Includes 8,615 shares of City National common stock held by Reporting Person in the City National Corporation Profit Sharing Plan as of October 31, 2015.
In accordance with the terms of the Merger Agreement, at the effective time of the merger, each award of restricted shares of City National common stock granted after January 22, 2015 that was outstanding immediately prior to the effective time of the merger converted into a restricted stock award of RBC common shares on the terms specified in the Merger Agreement.
Stock Option vest at a rate of 25% per year, on each of the first four anniversaries of the grant date.
In accordance with the terms of the Merger Agreement, at the effective time of the merger, each City National stock option granted prior to January 22, 2015 that was outstanding immediately prior to the effective time of the merger fully vested and was converted automatically into an option to purchase RBC common shares on the terms specified in the Merger Agreement.

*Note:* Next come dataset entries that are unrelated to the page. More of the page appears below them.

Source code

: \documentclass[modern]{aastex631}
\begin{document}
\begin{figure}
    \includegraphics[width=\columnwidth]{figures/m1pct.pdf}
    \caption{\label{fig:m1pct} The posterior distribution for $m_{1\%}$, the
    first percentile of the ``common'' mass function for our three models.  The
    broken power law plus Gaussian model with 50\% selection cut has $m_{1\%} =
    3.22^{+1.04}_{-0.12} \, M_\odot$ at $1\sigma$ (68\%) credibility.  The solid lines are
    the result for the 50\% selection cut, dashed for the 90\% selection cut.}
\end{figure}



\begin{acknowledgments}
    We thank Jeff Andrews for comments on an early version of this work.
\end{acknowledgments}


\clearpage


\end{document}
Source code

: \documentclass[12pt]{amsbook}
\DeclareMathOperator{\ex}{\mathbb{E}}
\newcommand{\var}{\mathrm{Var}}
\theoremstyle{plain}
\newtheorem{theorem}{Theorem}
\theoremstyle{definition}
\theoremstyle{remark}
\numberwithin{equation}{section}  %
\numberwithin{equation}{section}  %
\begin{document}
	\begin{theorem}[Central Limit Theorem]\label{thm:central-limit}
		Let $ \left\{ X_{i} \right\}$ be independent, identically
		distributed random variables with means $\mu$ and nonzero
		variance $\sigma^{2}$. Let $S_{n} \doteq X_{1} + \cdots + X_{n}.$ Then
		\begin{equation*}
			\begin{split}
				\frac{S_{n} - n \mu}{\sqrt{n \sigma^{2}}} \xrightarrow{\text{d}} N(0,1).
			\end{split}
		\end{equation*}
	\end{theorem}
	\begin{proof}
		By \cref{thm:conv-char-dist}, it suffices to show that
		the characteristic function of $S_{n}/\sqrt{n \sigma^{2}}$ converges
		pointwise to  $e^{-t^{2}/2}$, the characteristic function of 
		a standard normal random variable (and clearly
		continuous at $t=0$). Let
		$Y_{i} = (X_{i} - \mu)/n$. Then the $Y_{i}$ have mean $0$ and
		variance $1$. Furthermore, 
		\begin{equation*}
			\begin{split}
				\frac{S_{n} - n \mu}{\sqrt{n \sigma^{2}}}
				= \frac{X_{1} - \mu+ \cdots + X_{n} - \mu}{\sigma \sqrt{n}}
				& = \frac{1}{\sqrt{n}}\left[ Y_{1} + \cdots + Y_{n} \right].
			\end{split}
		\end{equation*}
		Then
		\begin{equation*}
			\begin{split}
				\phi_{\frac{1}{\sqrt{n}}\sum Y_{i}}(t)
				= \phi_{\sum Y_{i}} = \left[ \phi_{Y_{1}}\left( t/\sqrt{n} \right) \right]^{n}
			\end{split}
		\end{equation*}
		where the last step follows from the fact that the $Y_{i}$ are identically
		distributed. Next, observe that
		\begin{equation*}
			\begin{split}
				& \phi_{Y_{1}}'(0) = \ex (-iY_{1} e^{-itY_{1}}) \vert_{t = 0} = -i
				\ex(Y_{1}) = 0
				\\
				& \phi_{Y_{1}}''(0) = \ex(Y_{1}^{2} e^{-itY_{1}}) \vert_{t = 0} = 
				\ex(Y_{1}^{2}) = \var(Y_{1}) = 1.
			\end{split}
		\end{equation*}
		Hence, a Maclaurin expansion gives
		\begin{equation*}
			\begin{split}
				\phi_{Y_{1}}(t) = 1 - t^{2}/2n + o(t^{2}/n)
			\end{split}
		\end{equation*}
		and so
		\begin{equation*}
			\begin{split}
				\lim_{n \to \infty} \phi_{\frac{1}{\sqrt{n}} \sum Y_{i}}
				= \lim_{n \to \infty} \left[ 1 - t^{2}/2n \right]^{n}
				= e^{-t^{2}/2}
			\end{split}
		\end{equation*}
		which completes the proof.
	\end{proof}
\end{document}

Each restricted stock unit represented a contingent right to receive one share of City National common stock. Restricted stock units vest annually in four equal installments beginning on the second anniversary of the grant date. Vested restricted stock units convert and are distributed at least six months after termination of employment.
In accordance with the terms of the Merger Agreement, at the effective time of the merger, each City National restricted stock unit award granted prior to January 22, 2015 that was outstanding immediately prior to the effective time of the merger fully vested and was converted into a restricted stock unit award of RBC on the terms specified in the Merger Agreement.
Each cash settled restricted stock unit was valued upon vesting based on the value of the one share of City National common stock. Cash settled restricted stock units vest annually in four equal installments beginning on the second anniversary of the grant date and settle in cash on the vesting date.
In accordance with the terms of the Merger Agreement, at the effective time of the merger, each City National cash-settled restricted stock unit award granted prior to January 22, 2015 that was outstanding immediately prior to the effective time of the merger fully vested and was converted into the right to receive the per share cash consideration on the terms specified in the Merger Agreement.
In accordance with the terms of the Merger Agreement, at the effective time of the merger, each City National stock option granted after January 22, 2015 that was outstanding immediately prior to the effective time of the merger was converted automatically into an option to purchase RBC common shares on the terms specified in the Merger Agreement.
The Stock Fund Units were acquired under the Executive Deferred Compensation Plan (EDCP) and were deemed to be invested in City National common stock on a one-for-one basis and are generally distributed on termination, or following retirement on the date or dates specified by the reporting person.
In accordance with the terms of the Merger Agreement at the effective time of the merger, the Stock Fund Units shall be invested in RBC common shares on the terms specified in the Merger Agreement.
Each restricted stock unit represented a contingent right to receive one share of City National common stock. This award provided for vesting of 50% five years after the grant date and 50% six years after the grant date. Vested restricted stock units convert and are distributed at least six months after termination of employment.